**The problem:**
Among the entries below, please repeat exactly and only the lines from the line containing "- Lab 3.3: Implementing" to the line containing "- Class Exercise 4.2: Investigating", both lines included.

**Record excerpts:**
↓
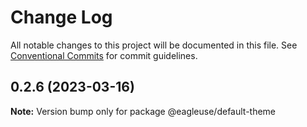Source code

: # Change Log

All notable changes to this project will be documented in this file.
See [Conventional Commits](https://conventionalcommits.org) for commit guidelines.

## 0.2.6 (2023-03-16)

**Note:** Version bump only for package @eagleuse/default-theme
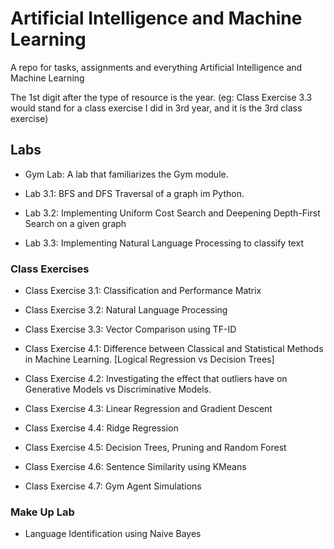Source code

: # Artificial Intelligence and Machine Learning

A repo for tasks, assignments and everything Artificial Intelligence and Machine Learning

The 1st digit after the type of resource is the year. (eg: Class Exercise 3.3 would stand for a class exercise I did in 3rd year, and it is the 3rd class exercise)

## Labs

- Gym Lab: A lab that familiarizes the Gym module.

- Lab 3.1: BFS and DFS Traversal of a graph im Python.

- Lab 3.2: Implementing Uniform Cost Search and Deepening Depth-First Search on a given graph

- Lab 3.3: Implementing Natural Language Processing to classify text

### Class Exercises

- Class Exercise 3.1: Classification and Performance Matrix

- Class Exercise 3.2: Natural Language Processing

- Class Exercise 3.3: Vector Comparison using TF-ID

- Class Exercise 4.1: Difference between Classical and Statistical Methods in Machine Learning. [Logical Regression vs Decision Trees]

- Class Exercise 4.2: Investigating the effect that outliers have on Generative Models vs Discriminative Models.

- Class Exercise 4.3: Linear Regression and Gradient Descent

- Class Exercise 4.4: Ridge Regression

- Class Exercise 4.5: Decision Trees, Pruning and Random Forest

- Class Exercise 4.6: Sentence Similarity using KMeans

- Class Exercise 4.7: Gym Agent Simulations

### Make Up Lab

- Language Identification using Naive Bayes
↑
**Result of this exercise:**
- Lab 3.3: Implementing Natural Language Processing to classify text

### Class Exercises

- Class Exercise 3.1: Classification and Performance Matrix

- Class Exercise 3.2: Natural Language Processing

- Class Exercise 3.3: Vector Comparison using TF-ID

- Class Exercise 4.1: Difference between Classical and Statistical Methods in Machine Learning. [Logical Regression vs Decision Trees]

- Class Exercise 4.2: Investigating the effect that outliers have on Generative Models vs Discriminative Models.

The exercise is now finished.